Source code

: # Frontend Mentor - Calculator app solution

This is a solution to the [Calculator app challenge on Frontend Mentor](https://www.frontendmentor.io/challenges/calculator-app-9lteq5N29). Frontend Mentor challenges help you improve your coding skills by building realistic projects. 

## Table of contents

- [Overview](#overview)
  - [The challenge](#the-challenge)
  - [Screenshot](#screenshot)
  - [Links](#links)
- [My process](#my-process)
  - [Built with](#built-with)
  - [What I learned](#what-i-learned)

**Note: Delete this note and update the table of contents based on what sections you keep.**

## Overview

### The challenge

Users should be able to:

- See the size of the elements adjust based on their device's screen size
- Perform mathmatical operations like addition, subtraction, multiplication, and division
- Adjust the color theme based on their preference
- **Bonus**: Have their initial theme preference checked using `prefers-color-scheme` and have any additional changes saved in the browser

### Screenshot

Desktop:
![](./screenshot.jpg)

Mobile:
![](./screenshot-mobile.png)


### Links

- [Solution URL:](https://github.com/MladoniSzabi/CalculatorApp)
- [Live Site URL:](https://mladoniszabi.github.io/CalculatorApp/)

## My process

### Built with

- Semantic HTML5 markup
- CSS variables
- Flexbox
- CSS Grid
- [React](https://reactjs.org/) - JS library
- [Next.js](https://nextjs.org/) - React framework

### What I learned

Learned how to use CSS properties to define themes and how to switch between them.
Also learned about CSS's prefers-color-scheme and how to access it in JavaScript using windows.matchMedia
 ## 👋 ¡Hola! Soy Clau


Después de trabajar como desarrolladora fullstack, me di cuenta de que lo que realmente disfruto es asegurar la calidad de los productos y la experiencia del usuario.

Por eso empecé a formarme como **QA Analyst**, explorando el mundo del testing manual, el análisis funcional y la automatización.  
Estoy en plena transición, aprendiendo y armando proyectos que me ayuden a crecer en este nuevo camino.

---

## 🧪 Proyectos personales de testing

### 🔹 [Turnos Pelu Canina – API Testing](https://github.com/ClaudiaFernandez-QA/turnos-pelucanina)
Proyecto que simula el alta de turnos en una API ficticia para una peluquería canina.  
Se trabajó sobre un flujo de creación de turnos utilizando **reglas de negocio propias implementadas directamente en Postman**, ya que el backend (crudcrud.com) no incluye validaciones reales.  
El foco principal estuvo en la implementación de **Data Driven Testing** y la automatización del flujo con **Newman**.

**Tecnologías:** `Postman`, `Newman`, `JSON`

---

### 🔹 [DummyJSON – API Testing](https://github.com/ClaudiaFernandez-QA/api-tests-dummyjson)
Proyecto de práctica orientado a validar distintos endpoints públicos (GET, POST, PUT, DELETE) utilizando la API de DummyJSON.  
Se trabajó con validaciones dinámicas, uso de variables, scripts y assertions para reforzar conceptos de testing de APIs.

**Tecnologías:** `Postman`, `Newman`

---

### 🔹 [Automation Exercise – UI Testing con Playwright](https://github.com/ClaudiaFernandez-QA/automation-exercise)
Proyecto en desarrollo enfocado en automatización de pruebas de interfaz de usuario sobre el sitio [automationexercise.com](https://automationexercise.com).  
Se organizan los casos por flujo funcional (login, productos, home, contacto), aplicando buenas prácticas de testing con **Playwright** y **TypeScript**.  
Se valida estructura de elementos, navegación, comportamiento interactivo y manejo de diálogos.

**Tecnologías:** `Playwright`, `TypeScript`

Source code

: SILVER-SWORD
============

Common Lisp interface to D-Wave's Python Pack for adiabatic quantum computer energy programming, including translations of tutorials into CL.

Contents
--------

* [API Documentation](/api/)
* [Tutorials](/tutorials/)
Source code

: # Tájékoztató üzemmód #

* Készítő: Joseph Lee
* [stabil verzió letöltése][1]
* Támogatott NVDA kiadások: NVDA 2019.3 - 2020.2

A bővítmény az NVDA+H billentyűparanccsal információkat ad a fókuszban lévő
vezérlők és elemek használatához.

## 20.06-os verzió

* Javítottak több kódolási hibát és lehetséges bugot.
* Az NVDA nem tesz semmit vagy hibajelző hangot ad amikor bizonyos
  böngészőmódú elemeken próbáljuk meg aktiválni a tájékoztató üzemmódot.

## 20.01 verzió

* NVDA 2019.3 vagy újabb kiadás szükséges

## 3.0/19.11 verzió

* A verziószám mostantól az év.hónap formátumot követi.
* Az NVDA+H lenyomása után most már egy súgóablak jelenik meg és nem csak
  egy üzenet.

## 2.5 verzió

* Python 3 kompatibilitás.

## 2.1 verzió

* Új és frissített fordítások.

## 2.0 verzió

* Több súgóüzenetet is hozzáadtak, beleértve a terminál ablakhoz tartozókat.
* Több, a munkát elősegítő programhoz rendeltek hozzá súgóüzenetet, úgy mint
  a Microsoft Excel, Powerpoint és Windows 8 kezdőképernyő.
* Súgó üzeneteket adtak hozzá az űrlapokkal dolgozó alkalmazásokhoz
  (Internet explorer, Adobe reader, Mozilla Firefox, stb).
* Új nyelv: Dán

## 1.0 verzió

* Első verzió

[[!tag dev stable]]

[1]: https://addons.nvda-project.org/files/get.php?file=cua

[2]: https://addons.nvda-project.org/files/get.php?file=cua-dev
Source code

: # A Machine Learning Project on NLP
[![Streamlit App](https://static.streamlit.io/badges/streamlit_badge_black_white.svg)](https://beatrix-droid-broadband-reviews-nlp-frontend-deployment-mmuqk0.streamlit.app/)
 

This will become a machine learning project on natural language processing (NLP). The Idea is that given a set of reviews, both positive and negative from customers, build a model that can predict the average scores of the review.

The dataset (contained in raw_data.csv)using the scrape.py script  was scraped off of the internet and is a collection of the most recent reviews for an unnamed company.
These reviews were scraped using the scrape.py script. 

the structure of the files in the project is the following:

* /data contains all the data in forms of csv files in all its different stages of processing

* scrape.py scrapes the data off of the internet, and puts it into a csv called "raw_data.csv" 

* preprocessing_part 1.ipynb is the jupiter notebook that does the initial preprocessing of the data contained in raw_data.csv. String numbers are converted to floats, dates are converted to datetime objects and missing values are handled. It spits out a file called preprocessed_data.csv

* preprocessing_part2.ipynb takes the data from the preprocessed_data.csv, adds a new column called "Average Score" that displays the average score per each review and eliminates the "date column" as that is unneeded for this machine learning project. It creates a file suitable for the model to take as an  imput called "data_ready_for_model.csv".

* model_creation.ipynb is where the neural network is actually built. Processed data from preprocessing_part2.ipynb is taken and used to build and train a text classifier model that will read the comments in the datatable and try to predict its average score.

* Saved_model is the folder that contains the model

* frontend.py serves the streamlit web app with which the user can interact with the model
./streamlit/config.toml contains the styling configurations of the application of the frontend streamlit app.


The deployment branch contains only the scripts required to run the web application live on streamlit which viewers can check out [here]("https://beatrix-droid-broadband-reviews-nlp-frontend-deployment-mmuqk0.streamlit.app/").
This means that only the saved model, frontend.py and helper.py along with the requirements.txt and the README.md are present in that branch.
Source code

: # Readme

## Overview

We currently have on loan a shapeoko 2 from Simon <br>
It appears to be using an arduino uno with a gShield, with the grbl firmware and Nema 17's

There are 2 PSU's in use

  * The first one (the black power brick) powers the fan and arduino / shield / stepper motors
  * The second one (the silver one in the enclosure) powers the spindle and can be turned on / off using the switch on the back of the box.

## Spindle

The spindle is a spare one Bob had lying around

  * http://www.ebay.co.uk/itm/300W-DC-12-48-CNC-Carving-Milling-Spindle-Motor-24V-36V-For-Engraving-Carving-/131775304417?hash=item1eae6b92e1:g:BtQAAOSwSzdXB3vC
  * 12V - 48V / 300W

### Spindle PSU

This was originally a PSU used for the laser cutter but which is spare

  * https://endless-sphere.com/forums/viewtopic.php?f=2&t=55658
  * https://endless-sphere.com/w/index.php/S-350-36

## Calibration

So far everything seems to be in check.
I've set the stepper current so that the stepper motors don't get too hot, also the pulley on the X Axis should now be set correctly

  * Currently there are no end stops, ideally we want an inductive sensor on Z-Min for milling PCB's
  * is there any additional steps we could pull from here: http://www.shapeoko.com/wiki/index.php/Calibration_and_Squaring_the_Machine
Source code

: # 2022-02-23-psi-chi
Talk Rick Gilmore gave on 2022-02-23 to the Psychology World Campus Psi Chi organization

WORK REQUEST: Taking the entries above, print exactly the lines starting at the line with "- [React](https://reactjs.org/) - JS library" and ending at the line with "Proyecto de práctica", both included.

SOLUTION TO THE EXERCISE:
- [React](https://reactjs.org/) - JS library
- [Next.js](https://nextjs.org/) - React framework

### What I learned

Learned how to use CSS properties to define themes and how to switch between them.
Also learned about CSS's prefers-color-scheme and how to access it in JavaScript using windows.matchMedia
 ## 👋 ¡Hola! Soy Clau


Después de trabajar como desarrolladora fullstack, me di cuenta de que lo que realmente disfruto es asegurar la calidad de los productos y la experiencia del usuario.

Por eso empecé a formarme como **QA Analyst**, explorando el mundo del testing manual, el análisis funcional y la automatización.  
Estoy en plena transición, aprendiendo y armando proyectos que me ayuden a crecer en este nuevo camino.

---

## 🧪 Proyectos personales de testing

### 🔹 [Turnos Pelu Canina – API Testing](https://github.com/ClaudiaFernandez-QA/turnos-pelucanina)
Proyecto que simula el alta de turnos en una API ficticia para una peluquería canina.  
Se trabajó sobre un flujo de creación de turnos utilizando **reglas de negocio propias implementadas directamente en Postman**, ya que el backend (crudcrud.com) no incluye validaciones reales.  
El foco principal estuvo en la implementación de **Data Driven Testing** y la automatización del flujo con **Newman**.

**Tecnologías:** `Postman`, `Newman`, `JSON`

---

### 🔹 [DummyJSON – API Testing](https://github.com/ClaudiaFernandez-QA/api-tests-dummyjson)
Proyecto de práctica orientado a validar distintos endpoints públicos (GET, POST, PUT, DELETE) utilizando la API de DummyJSON.  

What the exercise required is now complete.